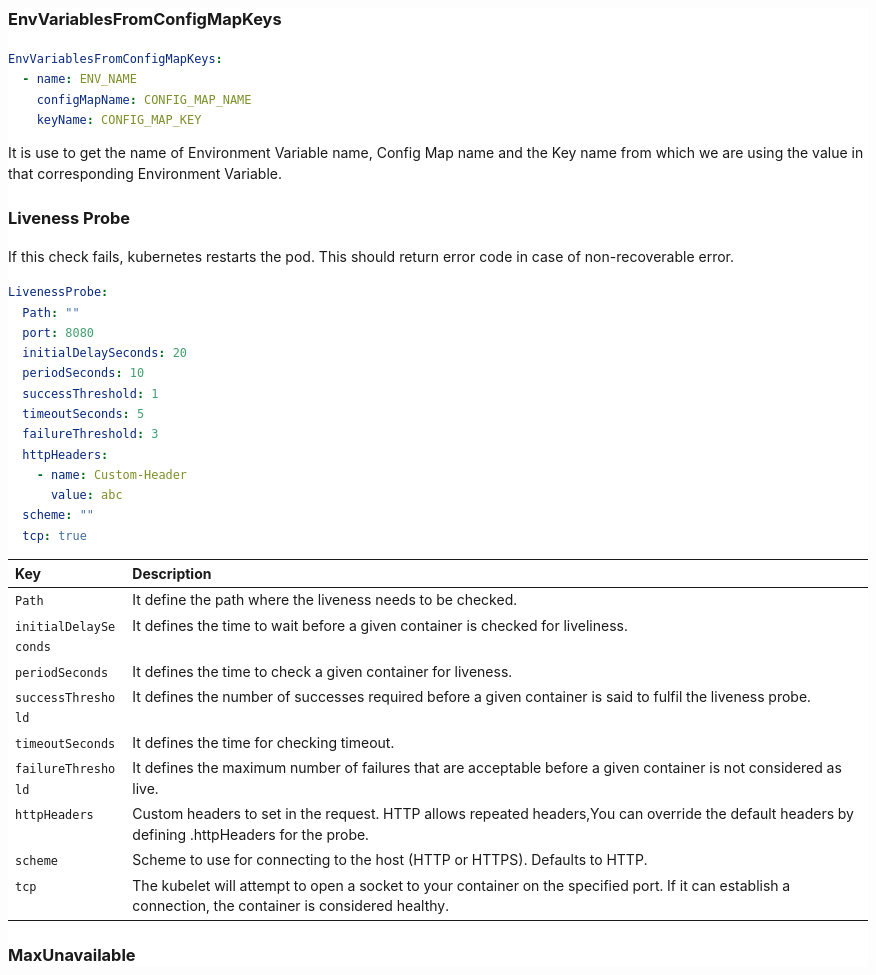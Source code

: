  ### EnvVariablesFromConfigMapKeys
```yaml
EnvVariablesFromConfigMapKeys: 
  - name: ENV_NAME
    configMapName: CONFIG_MAP_NAME
    keyName: CONFIG_MAP_KEY

```
 It is use to get the name of Environment Variable name, Config Map name and the Key name from which we are using the value in that corresponding Environment Variable.

### Liveness Probe

If this check fails, kubernetes restarts the pod. This should return error code in case of non-recoverable error.

```yaml
LivenessProbe:
  Path: ""
  port: 8080
  initialDelaySeconds: 20
  periodSeconds: 10
  successThreshold: 1
  timeoutSeconds: 5
  failureThreshold: 3
  httpHeaders:
    - name: Custom-Header
      value: abc
  scheme: ""
  tcp: true
```

| Key | Description |
| :--- | :--- |
| `Path` | It define the path where the liveness needs to be checked. |
| `initialDelaySeconds` | It defines the time to wait before a given container is checked for liveliness. |
| `periodSeconds` | It defines the time to check a given container for liveness. |
| `successThreshold` | It defines the number of successes required before a given container is said to fulfil the liveness probe. |
| `timeoutSeconds` | It defines the time for checking timeout. |
| `failureThreshold` | It defines the maximum number of failures that are acceptable before a given container is not considered as live. |
| `httpHeaders` | Custom headers to set in the request. HTTP allows repeated headers,You can override the default headers by defining .httpHeaders for the probe. |
| `scheme` | Scheme to use for connecting to the host (HTTP or HTTPS). Defaults to HTTP.
| `tcp` | The kubelet will attempt to open a socket to your container on the specified port. If it can establish a connection, the container is considered healthy. |


### MaxUnavailable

+++++

### INSTRUCTIONS FOR THE TASK
Find the string "initialDelaySeconds" in the material above. Then copy each line that has it.

### WRITTEN ANSWER
  initialDelaySeconds: 20
| `initialDelaySeconds` | It defines the time to wait before a given container is checked for liveliness. |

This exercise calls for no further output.